Menurut dia, satu hal yang membuat varian Omicron terkesan "lebih ringan" dibanding varian Delta karena penyebarannya terjadi di saat lebih banyak masyarakat telah memiliki kekebalan terhadap Covid-19.
Namun ketika varian ini merebak di wilayah yang mayoritas masyarakatnya belum terlindungi, Dicky mengaku khawatir dampaknya bisa sama buruknya dengan varian Delta.
"Kalau bicara di luar Jawa, modal imunitasnya saja sudah lemah di populasi umum, apalagi pada kelompok lansia yang cakupan vaksinasinya masih rendah," ujar Dicky.
"Kalau tidak dilakukan mitigasi akan berbahaya, yang terinfeksi akan leluasa menularkan ke orang lain, dan akan menembus ke kelompok rawan. Akhirnya beban di fasilitas kesehatan meningkat, kematian meningkat," kata dia.

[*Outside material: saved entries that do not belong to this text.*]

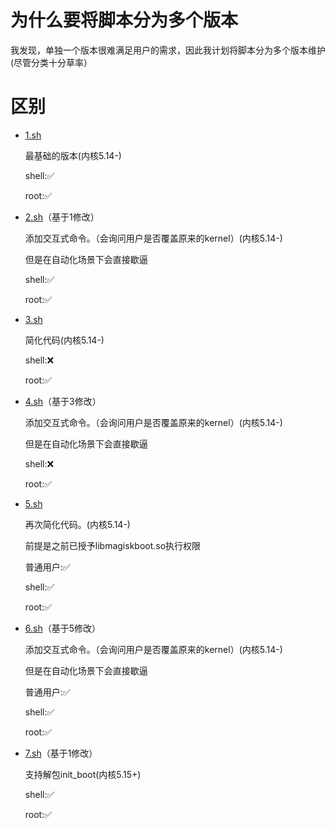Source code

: # 为什么要将脚本分为多个版本
我发现，单独一个版本很难满足用户的需求，因此我计划将脚本分为多个版本维护(尽管分类十分草率）

# 区别
- [1.sh](./1.sh)

  最基础的版本(内核5.14-)

  shell:✅
  
  root:✅
  
- [2.sh](./2.sh)（基于1修改）

  添加交互式命令。（会询问用户是否覆盖原来的kernel）(内核5.14-)
  
  但是在自动化场景下会直接歇逼

  shell:✅
  
  root:✅

- [3.sh](./3.sh)

  简化代码(内核5.14-)
  
  shell:❌
  
  root:✅
  
- [4.sh](./4.sh)（基于3修改）

  添加交互式命令。（会询问用户是否覆盖原来的kernel）(内核5.14-)
  
  但是在自动化场景下会直接歇逼
  
  shell:❌
  
  root:✅

- [5.sh](./5.sh)

  再次简化代码。(内核5.14-)
  
  前提是之前已授予libmagiskboot.so执行权限
  
  普通用户:✅
  
  shell:✅
  
  root:✅
  
- [6.sh](./6.sh)（基于5修改）

  添加交互式命令。（会询问用户是否覆盖原来的kernel）(内核5.14-)
  
  但是在自动化场景下会直接歇逼
  
  普通用户:✅
  
  shell:✅
  
  root:✅
  
  
- [7.sh](./7.sh)（基于1修改）

  支持解包init_boot(内核5.15+)
  
  shell:✅
  
  root:✅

Berkaca dari kasus di Pulau Jawa yang cakupan vaksinasinya sudah tinggi saja, Dicky menyoroti angka kematian yang meningkat beberapa waktu terakhir.
Pada Januari lalu, Indonesia melaporkan kurang dari 10 kematian per hari, tapi sepekan terakhir jumlahnya bertambah menjadi puluhan kasus per hari.

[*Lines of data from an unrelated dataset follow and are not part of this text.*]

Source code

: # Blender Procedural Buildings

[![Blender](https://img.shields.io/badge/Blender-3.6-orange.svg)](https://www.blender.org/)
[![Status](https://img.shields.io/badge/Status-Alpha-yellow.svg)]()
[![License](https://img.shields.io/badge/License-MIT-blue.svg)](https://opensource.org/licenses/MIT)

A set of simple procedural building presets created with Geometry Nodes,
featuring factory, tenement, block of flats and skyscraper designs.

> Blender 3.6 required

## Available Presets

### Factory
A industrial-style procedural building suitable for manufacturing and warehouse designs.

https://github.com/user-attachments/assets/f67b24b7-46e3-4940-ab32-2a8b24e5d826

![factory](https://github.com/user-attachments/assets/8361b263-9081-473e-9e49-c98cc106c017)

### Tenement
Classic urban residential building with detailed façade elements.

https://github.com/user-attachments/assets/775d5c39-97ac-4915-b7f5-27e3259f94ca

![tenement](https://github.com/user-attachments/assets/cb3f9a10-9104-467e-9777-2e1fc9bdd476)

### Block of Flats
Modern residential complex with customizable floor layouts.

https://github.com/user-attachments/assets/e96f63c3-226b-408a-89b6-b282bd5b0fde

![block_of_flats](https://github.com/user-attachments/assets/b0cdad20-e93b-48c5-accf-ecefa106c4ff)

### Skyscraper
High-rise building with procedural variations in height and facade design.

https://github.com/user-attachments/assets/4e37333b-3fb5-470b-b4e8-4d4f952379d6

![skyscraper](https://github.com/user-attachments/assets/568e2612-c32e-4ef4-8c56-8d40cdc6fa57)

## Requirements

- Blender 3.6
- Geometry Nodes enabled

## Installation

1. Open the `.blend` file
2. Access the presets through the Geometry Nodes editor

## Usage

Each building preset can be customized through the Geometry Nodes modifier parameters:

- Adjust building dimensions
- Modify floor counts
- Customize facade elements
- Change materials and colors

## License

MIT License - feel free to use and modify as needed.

"Ini membuktikan bahwa Omicron tidak bisa dianggap enteng. Kalau Omicron lemah, ya enggak ada kematian," ujarnya.
Direktur Pencegahan dan Pengendalian Penyakit Menular Langsung Kemenkes, Siti Nadia Tarmizi, mengatakan mayoritas pasien yang meninggal adalah lansia dengan penyakit penyerta. Sebagian kecil sudah divaksin, dan sebagian besar belum divaksin.
"Jadi jangan Omicron dianggap remeh. Walaupun lebih banyak yang gejala ringan dan tidak bergejala, tapi risiko berat, parah, kritis itu akan tetap terjadi. Kami melihat pola itu pada orang-orang yang komorbidnya tidak terkontrol," ujar Nadia.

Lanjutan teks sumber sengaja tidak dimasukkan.